Advanced as technology has been in recent years, there has yet been a sophisticated enough technology to mimic the locomotors of birds.

The most recent trial to imitate the class aves comes from the efforts of researchers from Stanford in a project they have called ‘PigeonBot’.

In its current phase, the PigeonBot is in its very early stages looking nothing more than a school project. Specifically, much attention was given to how the dynamics of bird’s wings work.
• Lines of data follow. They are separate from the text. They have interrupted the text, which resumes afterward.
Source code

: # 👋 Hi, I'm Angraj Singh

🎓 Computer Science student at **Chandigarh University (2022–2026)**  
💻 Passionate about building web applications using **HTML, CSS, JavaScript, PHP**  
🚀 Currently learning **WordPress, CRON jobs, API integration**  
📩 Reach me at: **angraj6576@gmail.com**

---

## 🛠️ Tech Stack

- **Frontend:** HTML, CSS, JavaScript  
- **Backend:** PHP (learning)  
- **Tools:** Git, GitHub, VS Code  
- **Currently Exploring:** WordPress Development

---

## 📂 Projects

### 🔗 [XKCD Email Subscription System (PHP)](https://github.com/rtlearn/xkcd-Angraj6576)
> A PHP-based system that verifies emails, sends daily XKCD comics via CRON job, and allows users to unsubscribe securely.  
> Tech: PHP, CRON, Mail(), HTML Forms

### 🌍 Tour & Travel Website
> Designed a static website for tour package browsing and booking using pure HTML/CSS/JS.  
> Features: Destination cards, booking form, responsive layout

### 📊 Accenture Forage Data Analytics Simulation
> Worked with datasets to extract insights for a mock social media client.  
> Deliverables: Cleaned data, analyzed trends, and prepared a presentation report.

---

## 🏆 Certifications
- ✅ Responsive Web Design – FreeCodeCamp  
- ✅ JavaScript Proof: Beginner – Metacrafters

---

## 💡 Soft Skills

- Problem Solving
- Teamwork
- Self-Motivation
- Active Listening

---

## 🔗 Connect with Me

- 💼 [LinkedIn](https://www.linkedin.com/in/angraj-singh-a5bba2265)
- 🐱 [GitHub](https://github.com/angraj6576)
Contrary to popular belief, there is still much we do not know about how wings work.

David Lentik, the mechanical engineering professor of the project told his students to “dissect the biomechanics of the avian wing morphing mechanism and embody these insights in a morphing biohybrid robot that features real flight feathers,” with the pigeon as the primary model because of resilient traits.

The researches found that feathers are primary factors in bird’s ability to fly. he team found that tiny microstructures on the feathers form a sort of one-way Velcro-type material that keeps them forming a continuous surface rather than a bunch of disconnected ones.

Eric Chang, one of the lead student in the research used a total of 40 pigeon feathers to create the PigeonBot. The difference though is that the robot uses a propeller on the front to derive its lift instead of from the feathers.

In summary of the research, they found that both the PigeonBot and the pigeon used their “wrist” when the wing was partly retracted, and “fingers” when extended, to control flight.

The last update given was by Mr. Lentik saying that they are working out ways to develop a tail to partner with the wing that would result in a probable better flight for PigeonBot.